/---

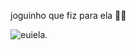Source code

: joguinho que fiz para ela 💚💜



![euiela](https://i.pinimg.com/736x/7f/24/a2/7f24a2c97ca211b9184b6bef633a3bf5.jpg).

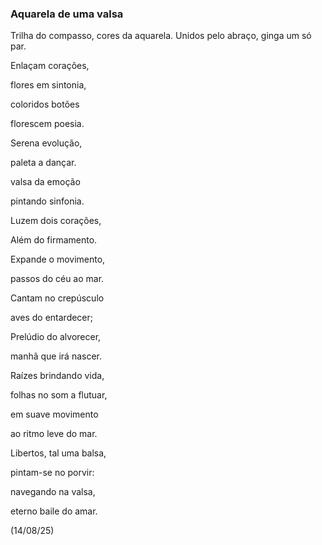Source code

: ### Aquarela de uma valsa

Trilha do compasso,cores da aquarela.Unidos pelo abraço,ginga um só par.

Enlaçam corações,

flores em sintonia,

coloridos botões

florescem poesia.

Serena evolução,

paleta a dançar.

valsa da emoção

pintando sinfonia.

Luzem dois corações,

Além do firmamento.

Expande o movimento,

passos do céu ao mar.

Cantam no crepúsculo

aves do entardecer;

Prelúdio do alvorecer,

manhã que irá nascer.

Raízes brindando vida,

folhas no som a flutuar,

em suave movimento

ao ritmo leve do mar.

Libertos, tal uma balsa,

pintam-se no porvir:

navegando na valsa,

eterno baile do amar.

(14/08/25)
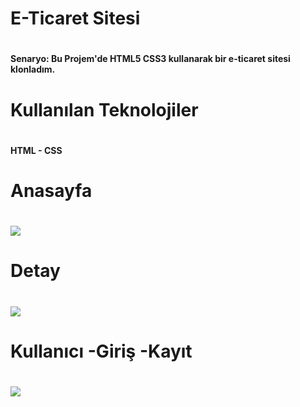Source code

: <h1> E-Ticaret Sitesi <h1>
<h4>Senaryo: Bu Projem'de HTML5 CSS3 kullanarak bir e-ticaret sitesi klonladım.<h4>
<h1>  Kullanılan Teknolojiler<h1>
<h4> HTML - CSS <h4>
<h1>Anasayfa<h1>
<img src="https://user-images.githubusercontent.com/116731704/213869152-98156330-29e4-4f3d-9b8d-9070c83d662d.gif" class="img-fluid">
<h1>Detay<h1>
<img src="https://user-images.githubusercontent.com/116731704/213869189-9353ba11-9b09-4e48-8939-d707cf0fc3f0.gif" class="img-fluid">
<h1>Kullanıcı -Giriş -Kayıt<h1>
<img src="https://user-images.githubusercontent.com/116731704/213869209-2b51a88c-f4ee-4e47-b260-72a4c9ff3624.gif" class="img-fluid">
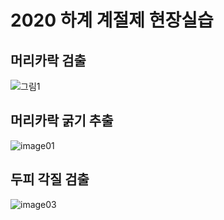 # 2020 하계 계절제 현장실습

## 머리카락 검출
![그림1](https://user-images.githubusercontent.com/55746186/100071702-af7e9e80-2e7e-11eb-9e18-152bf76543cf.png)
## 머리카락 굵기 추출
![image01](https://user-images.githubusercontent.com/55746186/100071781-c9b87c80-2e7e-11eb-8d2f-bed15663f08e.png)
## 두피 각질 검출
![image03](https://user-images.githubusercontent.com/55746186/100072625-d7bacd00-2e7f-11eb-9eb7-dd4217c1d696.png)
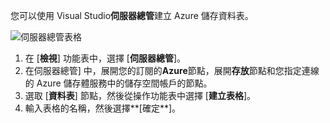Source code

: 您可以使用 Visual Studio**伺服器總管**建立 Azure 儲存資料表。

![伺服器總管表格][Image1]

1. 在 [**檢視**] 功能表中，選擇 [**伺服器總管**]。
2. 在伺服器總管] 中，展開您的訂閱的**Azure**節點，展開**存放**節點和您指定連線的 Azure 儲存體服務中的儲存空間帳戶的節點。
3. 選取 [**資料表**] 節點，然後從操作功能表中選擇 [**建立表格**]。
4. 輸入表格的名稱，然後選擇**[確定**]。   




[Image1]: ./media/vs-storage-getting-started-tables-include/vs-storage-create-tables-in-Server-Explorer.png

\---
/---

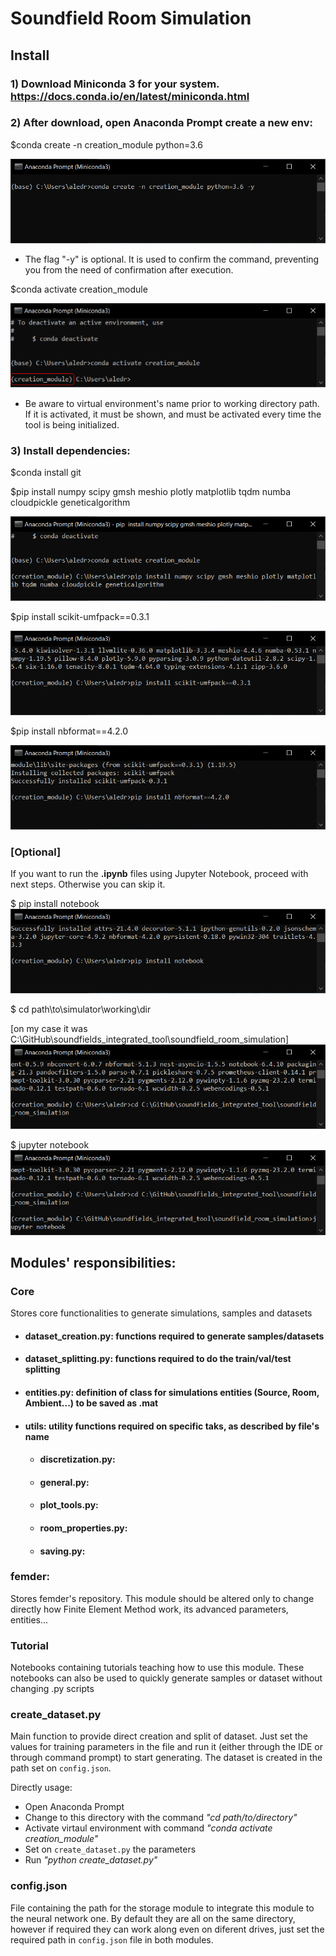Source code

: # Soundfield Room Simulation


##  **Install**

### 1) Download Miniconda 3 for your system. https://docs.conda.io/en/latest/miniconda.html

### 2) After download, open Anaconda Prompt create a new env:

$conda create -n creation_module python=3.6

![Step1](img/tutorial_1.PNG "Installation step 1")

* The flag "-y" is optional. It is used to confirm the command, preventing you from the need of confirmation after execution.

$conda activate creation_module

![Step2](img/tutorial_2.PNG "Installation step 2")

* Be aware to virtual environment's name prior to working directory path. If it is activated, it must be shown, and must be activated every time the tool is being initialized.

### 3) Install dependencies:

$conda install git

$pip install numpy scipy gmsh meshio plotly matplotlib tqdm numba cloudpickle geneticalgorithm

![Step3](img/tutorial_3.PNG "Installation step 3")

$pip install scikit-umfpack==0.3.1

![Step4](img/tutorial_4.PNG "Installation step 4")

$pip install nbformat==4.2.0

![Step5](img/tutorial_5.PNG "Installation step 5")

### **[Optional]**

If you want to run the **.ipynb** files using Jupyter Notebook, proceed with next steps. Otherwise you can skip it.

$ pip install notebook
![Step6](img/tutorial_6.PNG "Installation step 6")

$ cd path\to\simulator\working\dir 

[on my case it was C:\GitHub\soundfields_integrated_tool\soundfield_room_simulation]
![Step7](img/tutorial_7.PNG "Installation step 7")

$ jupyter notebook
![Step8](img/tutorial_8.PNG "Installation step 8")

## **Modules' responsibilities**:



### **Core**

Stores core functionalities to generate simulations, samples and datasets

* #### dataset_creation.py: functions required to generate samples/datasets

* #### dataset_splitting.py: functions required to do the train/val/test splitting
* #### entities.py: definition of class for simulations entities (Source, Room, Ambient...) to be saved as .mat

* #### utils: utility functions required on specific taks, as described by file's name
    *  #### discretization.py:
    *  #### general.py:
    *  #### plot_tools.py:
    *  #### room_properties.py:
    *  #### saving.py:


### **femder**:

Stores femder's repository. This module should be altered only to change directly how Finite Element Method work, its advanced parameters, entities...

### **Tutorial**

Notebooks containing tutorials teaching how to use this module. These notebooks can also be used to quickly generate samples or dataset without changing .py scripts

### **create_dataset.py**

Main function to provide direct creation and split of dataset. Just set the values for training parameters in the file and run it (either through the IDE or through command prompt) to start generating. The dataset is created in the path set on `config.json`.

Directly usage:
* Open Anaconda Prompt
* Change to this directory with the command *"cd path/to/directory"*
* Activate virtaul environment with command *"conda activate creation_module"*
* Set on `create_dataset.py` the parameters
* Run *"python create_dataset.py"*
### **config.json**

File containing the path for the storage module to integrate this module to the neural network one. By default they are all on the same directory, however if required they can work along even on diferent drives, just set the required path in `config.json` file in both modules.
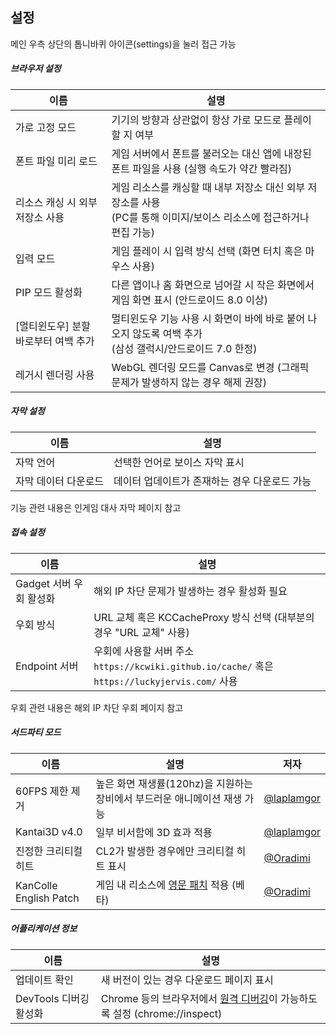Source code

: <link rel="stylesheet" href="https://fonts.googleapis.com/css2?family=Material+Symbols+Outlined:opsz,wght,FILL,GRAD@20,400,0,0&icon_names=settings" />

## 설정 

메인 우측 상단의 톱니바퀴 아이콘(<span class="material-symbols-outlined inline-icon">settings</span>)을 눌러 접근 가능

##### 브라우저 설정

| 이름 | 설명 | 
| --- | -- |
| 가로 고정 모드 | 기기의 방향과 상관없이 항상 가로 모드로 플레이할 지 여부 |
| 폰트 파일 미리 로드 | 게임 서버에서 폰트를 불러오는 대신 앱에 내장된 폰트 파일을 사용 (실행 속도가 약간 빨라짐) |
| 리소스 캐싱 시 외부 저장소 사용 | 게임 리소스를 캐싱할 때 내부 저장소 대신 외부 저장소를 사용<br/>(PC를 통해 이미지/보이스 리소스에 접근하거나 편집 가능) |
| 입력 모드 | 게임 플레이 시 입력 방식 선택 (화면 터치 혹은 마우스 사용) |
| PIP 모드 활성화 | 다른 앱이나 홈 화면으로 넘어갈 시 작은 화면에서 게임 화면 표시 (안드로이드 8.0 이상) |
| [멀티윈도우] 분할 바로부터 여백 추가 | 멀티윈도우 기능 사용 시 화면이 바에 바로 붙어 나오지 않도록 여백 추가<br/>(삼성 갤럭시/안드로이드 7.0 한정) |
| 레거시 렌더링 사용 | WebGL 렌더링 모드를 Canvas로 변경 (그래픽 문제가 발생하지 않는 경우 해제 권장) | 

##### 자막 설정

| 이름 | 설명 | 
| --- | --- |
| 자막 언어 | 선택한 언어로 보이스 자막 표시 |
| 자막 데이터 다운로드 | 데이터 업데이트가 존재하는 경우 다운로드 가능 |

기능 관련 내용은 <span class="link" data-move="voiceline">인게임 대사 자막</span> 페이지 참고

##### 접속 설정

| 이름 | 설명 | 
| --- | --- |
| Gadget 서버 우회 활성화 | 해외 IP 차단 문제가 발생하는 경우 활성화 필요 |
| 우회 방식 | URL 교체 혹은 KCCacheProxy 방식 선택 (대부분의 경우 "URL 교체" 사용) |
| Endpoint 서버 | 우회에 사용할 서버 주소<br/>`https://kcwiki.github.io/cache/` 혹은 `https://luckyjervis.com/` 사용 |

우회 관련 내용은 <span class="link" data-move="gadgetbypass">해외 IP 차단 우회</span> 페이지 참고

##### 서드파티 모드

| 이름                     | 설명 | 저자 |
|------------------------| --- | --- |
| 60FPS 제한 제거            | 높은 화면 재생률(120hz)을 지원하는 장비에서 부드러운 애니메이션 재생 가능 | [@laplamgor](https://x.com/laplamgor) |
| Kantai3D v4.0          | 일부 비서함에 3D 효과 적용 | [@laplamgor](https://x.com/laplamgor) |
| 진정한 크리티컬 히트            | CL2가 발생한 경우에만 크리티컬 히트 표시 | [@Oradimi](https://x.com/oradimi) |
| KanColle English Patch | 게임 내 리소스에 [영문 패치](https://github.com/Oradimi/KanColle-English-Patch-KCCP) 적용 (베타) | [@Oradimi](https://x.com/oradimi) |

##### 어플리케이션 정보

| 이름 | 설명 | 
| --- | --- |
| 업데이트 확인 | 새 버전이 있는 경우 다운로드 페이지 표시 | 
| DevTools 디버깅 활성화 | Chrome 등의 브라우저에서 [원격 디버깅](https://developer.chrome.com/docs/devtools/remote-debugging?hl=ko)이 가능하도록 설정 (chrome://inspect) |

\---
/---

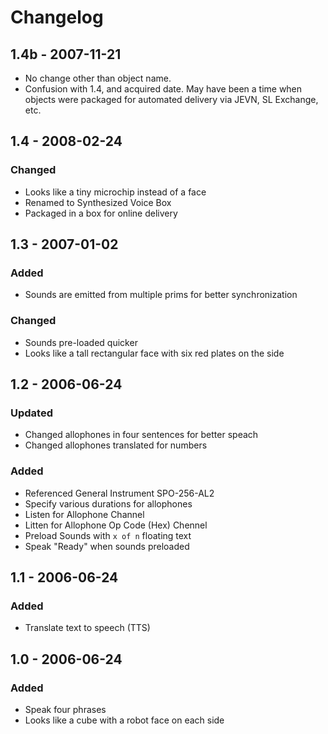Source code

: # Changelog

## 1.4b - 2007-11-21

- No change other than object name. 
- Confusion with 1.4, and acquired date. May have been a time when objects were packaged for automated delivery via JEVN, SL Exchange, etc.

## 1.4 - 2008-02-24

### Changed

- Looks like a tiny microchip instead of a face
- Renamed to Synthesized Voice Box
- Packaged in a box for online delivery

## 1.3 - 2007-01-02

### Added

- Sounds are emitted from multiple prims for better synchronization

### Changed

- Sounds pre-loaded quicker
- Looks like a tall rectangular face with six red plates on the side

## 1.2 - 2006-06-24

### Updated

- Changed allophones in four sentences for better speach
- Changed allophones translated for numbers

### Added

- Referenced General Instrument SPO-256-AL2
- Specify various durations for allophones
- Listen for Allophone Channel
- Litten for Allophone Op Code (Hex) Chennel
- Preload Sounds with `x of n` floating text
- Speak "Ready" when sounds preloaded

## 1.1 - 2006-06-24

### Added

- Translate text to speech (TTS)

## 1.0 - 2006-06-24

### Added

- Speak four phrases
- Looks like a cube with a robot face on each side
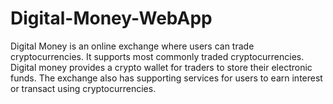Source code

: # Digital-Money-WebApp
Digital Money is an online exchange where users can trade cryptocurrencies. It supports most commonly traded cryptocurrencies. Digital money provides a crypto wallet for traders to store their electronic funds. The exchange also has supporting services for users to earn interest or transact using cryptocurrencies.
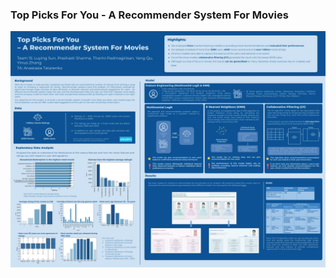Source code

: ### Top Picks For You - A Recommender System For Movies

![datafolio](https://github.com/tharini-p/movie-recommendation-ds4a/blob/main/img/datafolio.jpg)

\---

**EXERCISE DESCRIPTION**
The range runs from the line above containing "Main function to" to the line containing "Change to this", inclusive. Restate those lines word for word and no others.

**RESULT**
Main function to provide direct creation and split of dataset. Just set the values for training parameters in the file and run it (either through the IDE or through command prompt) to start generating. The dataset is created in the path set on `config.json`.

Directly usage:
* Open Anaconda Prompt
* Change to this directory with the command *"cd path/to/directory"*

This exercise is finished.